If Trump wants Georgia, he’s going to have to wake up to what’s really happening here. Not what his consultants are telling him. Not what the local party bosses are whispering. But what the people are living, every day, under a broken party that protects its own and punishes its future.
The Attack Dogs
And then we have the two self-appointed “attack dogs” of Georgia GOP politics: Debbie Dooley and Bill Simon — two people who spend their time bullying reformers, torching good-faith conservatives, and carrying water for the very power structures they pretend to oppose.
They don’t hold office. They don’t build coalitions. They don’t solve problems. They exist to intimidate, smear, and sabotage — and they do it with a kind of reckless glee.
It’s hard enough standing up to corruption. It’s even harder when the loudest voices in the room are the Tiger King’s little sister and a Chinese knockoff version you order from AliExpress.
And yet, party leadership never reins them in. Because these aren’t outliers — they’re tools. Useful for attacking outsiders. Disposable when things get too messy. But always protected, as long as they bark in the right direction.
The Final Truth
The Georgia GOP is not the party of the people. The GRA is not the conscience of anything holy or noble. The GRA is the conscience of that decay — the quiet voice that excuses every betrayal, rationalizes every cowardly compromise, and asks you to smile while they crucify reformers.
But here’s the truth that scares them the most:
If the people they’ve excluded ever show up—truly show up—it’s over.
So no, I’m not writing this to make friends. I’m writing it because I still believe in something real — and I’m tired of watching fakes in patriot costumes destroy it.
If you’ve been on the outside looking in:
Good. Stay angry.
Get informed.
And when the time comes, don’t just vote — show up and take it back.
This story has expanded: When Accountability Becomes Betrayal.
A 100% accurate assessment of the kleptocrats running this state, our school boards, our election boards and our towns and cities. On 6/7/25 we will take it back
I know all too well of which you speak. 2021 I was elected Fulton County Chair and two months later removed w/o legitimate due process. Lots of theatre, no legitimacy including having to use a negotiated county delegate list because the cabal had ‘lost’ the original. Then voted in as 2023 GOP,Inc State Committee ‘Member’ and again thrown out with no due process because I was the corporate whistleblower.

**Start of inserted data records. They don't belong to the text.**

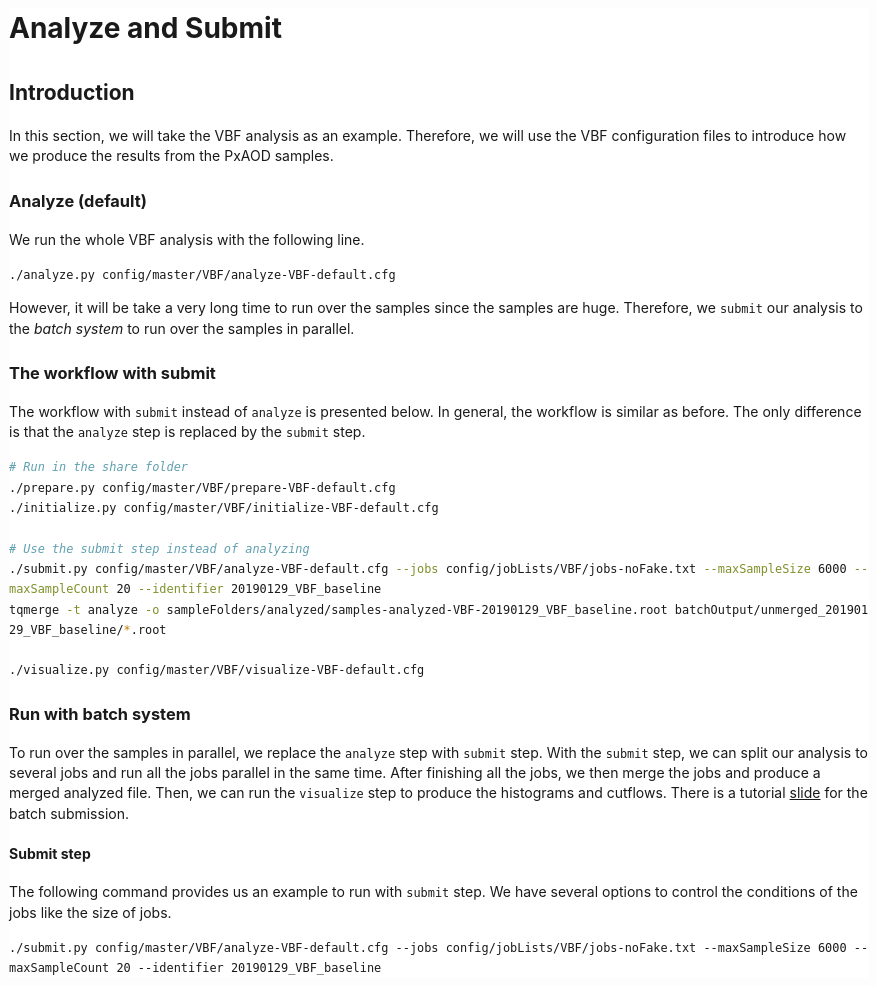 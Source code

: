 # Analyze and Submit

## Introduction

In this section, we will take the VBF analysis as an example. Therefore, we will use the VBF configuration files to introduce how we produce the results from the PxAOD samples.

### Analyze \(default\)

We run the whole VBF analysis with the following line. 

```bash
./analyze.py config/master/VBF/analyze-VBF-default.cfg
```

However, it will be take a very long time to run over the samples since the samples are huge. Therefore, we `submit` our analysis to the _batch system_ to run over the samples in parallel. 

### The workflow with submit

The workflow with `submit` instead of `analyze` is presented below. In general, the workflow is similar as before. The only difference is that the `analyze` step is replaced by the `submit` step. 

```bash
# Run in the share folder
./prepare.py config/master/VBF/prepare-VBF-default.cfg
./initialize.py config/master/VBF/initialize-VBF-default.cfg

# Use the submit step instead of analyzing
./submit.py config/master/VBF/analyze-VBF-default.cfg --jobs config/jobLists/VBF/jobs-noFake.txt --maxSampleSize 6000 --maxSampleCount 20 --identifier 20190129_VBF_baseline
tqmerge -t analyze -o sampleFolders/analyzed/samples-analyzed-VBF-20190129_VBF_baseline.root batchOutput/unmerged_20190129_VBF_baseline/*.root

./visualize.py config/master/VBF/visualize-VBF-default.cfg
```

### Run with batch system

To run over the samples in parallel, we replace the `analyze` step with `submit` step. With the `submit` step, we can split our analysis to several jobs and run all the jobs parallel in the same time. After finishing all the jobs, we then merge the jobs and produce a merged analyzed file. Then, we can run the `visualize` step to produce the histograms and cutflows. There is a tutorial [slide](https://indico.cern.ch/event/771763/contributions/3246711/attachments/1768840/2874276/caf_tutorial_submission.pdf) for the batch submission. 

#### Submit step

The following command provides us an example to run with `submit` step. We have several options to control the conditions of the jobs like the size of jobs.

```text
./submit.py config/master/VBF/analyze-VBF-default.cfg --jobs config/jobLists/VBF/jobs-noFake.txt --maxSampleSize 6000 --maxSampleCount 20 --identifier 20190129_VBF_baseline
```
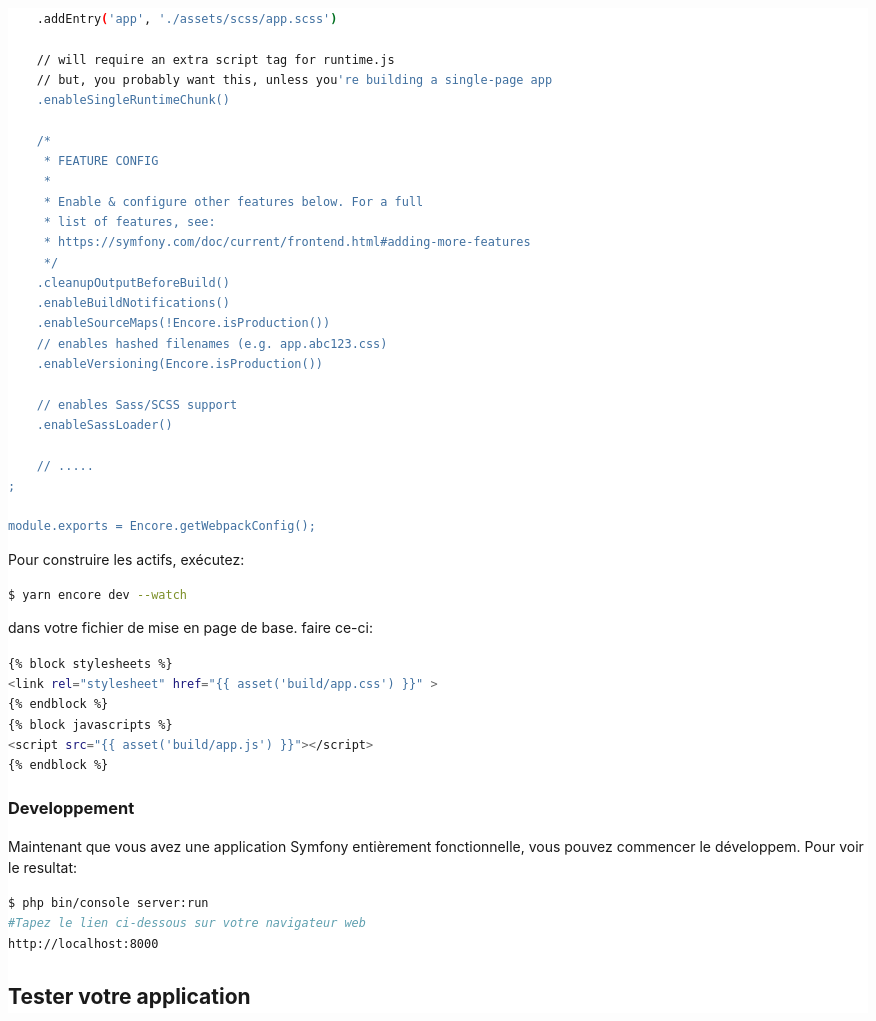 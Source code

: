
 ```sh
    .addEntry('app', './assets/scss/app.scss')

    // will require an extra script tag for runtime.js
    // but, you probably want this, unless you're building a single-page app
    .enableSingleRuntimeChunk()

    /*
     * FEATURE CONFIG
     *
     * Enable & configure other features below. For a full
     * list of features, see:
     * https://symfony.com/doc/current/frontend.html#adding-more-features
     */
    .cleanupOutputBeforeBuild()
    .enableBuildNotifications()
    .enableSourceMaps(!Encore.isProduction())
    // enables hashed filenames (e.g. app.abc123.css)
    .enableVersioning(Encore.isProduction())

    // enables Sass/SCSS support
    .enableSassLoader()

    // .....
;

module.exports = Encore.getWebpackConfig();
 ```
 Pour construire les actifs, exécutez:
```sh
$ yarn encore dev --watch
```
dans votre fichier de mise en page de base. faire ce-ci:
```sh
{% block stylesheets %}
<link rel="stylesheet" href="{{ asset('build/app.css') }}" >
{% endblock %}
{% block javascripts %}
<script src="{{ asset('build/app.js') }}"></script>
{% endblock %}
```
### Developpement
Maintenant que vous avez une application Symfony entièrement fonctionnelle, vous pouvez commencer le développem.
Pour voir le resultat:
```sh
$ php bin/console server:run
#Tapez le lien ci-dessous sur votre navigateur web
http://localhost:8000
```
## Tester votre application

Also thrown out of GRA because I presented a legal motion with a different view than GRA in Catoosa. They presented as a GOP,Inc county political party (not as the GRA body) when we have proven the state ‘party’ is not filed legally. If there is no legitimate state party, there can be no legitimate county parties. There is a hierarchy.
Many may disagree with my legal position but what happened to my freedom of speech? My position was not to beat up any person. My position was/is regarding law/principle. GRA kicked me out for presenting to the court that the GAGOP,Inc party upon which the GRA based their argument is not legally compliant under Title 21 of our GA State Election code. Fact. Public Record.